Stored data

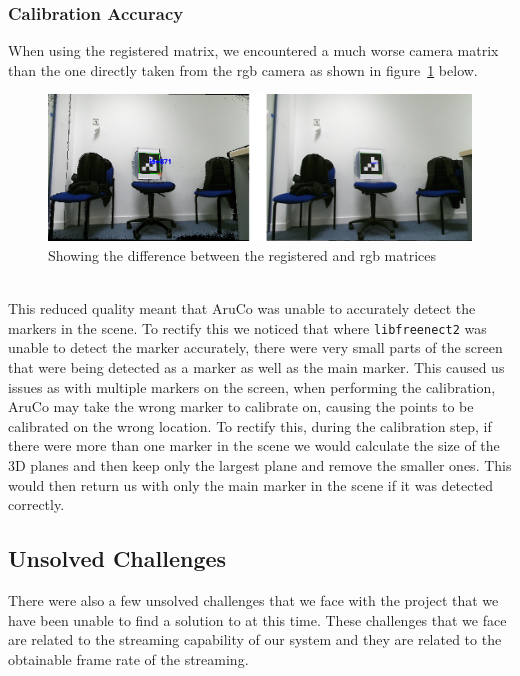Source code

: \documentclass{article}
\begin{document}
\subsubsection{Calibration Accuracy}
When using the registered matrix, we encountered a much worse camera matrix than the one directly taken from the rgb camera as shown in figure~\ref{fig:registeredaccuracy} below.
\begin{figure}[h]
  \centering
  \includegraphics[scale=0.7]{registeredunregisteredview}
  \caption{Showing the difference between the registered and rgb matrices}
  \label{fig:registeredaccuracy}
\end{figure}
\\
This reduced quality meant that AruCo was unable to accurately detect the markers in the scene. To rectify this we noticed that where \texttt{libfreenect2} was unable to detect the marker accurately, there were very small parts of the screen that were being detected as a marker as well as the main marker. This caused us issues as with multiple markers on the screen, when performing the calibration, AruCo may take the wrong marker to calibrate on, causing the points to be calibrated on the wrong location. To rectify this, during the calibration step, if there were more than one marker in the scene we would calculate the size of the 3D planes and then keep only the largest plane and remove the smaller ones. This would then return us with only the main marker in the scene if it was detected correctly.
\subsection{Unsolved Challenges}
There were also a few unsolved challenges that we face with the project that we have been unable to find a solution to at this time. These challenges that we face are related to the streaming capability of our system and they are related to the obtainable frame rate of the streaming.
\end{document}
* * *
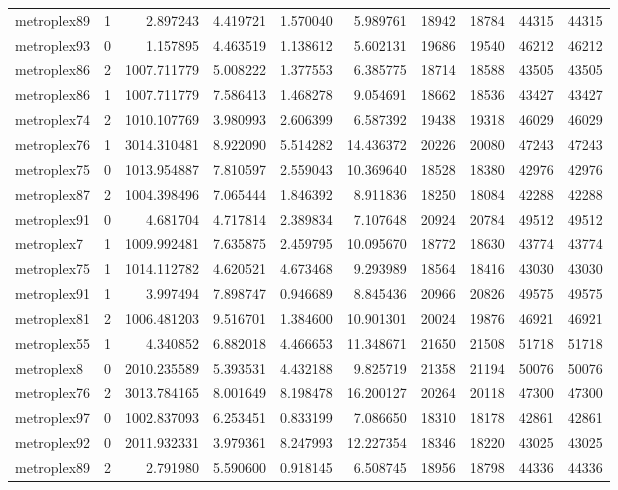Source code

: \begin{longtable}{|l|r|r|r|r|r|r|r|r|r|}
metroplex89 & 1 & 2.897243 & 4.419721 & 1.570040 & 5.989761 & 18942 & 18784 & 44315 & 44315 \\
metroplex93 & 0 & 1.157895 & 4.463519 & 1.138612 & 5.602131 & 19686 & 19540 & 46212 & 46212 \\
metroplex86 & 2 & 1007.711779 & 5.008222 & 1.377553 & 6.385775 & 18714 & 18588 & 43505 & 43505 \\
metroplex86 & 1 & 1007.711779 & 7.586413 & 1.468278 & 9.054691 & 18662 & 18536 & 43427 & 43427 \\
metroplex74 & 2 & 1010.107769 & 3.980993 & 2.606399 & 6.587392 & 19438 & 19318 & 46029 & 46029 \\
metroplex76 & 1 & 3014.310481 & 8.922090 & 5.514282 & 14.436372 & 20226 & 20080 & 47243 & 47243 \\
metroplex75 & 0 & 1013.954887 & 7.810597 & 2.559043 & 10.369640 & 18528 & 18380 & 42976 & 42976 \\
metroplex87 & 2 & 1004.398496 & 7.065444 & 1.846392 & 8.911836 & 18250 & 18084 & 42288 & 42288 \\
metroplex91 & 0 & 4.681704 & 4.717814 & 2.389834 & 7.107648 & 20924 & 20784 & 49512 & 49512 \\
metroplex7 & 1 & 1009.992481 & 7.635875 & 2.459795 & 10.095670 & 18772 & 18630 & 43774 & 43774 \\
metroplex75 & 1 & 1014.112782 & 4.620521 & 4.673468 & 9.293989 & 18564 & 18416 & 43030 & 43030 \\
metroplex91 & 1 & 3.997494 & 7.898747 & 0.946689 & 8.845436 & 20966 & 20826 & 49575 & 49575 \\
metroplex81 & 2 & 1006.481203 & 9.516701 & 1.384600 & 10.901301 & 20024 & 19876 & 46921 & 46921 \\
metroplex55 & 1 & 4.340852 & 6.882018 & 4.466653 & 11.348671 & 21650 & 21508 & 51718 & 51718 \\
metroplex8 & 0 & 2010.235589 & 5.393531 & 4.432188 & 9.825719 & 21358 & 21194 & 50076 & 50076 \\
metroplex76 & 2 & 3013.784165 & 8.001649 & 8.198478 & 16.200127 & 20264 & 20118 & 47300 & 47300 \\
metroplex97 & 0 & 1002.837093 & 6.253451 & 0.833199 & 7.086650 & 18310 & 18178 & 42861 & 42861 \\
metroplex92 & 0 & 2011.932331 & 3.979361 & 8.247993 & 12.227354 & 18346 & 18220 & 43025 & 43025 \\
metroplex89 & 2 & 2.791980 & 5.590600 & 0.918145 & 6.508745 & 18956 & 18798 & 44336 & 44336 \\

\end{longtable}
==
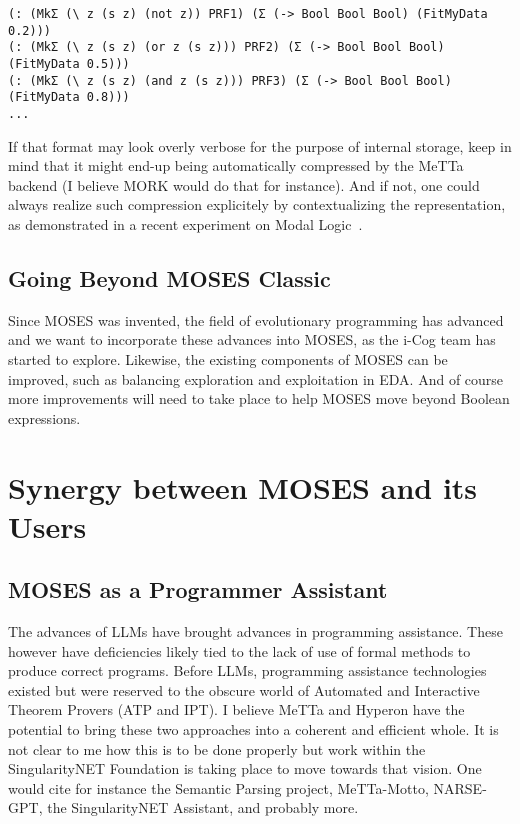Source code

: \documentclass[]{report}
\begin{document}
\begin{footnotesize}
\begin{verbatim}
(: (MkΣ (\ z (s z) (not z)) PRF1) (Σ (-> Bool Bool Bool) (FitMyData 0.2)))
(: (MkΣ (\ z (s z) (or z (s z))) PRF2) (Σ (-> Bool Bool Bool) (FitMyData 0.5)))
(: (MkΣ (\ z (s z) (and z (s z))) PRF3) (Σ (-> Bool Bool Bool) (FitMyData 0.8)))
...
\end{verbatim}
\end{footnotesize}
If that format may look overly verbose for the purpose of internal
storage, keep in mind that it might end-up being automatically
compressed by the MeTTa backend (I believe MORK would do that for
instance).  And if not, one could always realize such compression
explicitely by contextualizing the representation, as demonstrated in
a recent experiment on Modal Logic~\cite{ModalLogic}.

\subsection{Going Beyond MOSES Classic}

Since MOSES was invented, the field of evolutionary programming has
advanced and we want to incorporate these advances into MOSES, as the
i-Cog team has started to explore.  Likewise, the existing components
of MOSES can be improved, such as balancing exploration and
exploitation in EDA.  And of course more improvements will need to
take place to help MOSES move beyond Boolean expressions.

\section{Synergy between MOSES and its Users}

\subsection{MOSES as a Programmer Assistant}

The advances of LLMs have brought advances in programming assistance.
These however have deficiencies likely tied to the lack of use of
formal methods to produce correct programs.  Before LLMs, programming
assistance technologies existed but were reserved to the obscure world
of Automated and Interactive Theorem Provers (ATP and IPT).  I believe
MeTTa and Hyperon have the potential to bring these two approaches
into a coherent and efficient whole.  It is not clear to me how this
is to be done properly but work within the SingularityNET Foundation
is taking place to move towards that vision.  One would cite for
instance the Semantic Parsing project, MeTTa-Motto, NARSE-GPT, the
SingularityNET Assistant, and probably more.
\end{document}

» **Task item**
Wherever a line of the records above contains the string "such", copy that line out.

» **Written solution**
instance).  And if not, one could always realize such compression
of MOSES can be improved, such as balancing exploration and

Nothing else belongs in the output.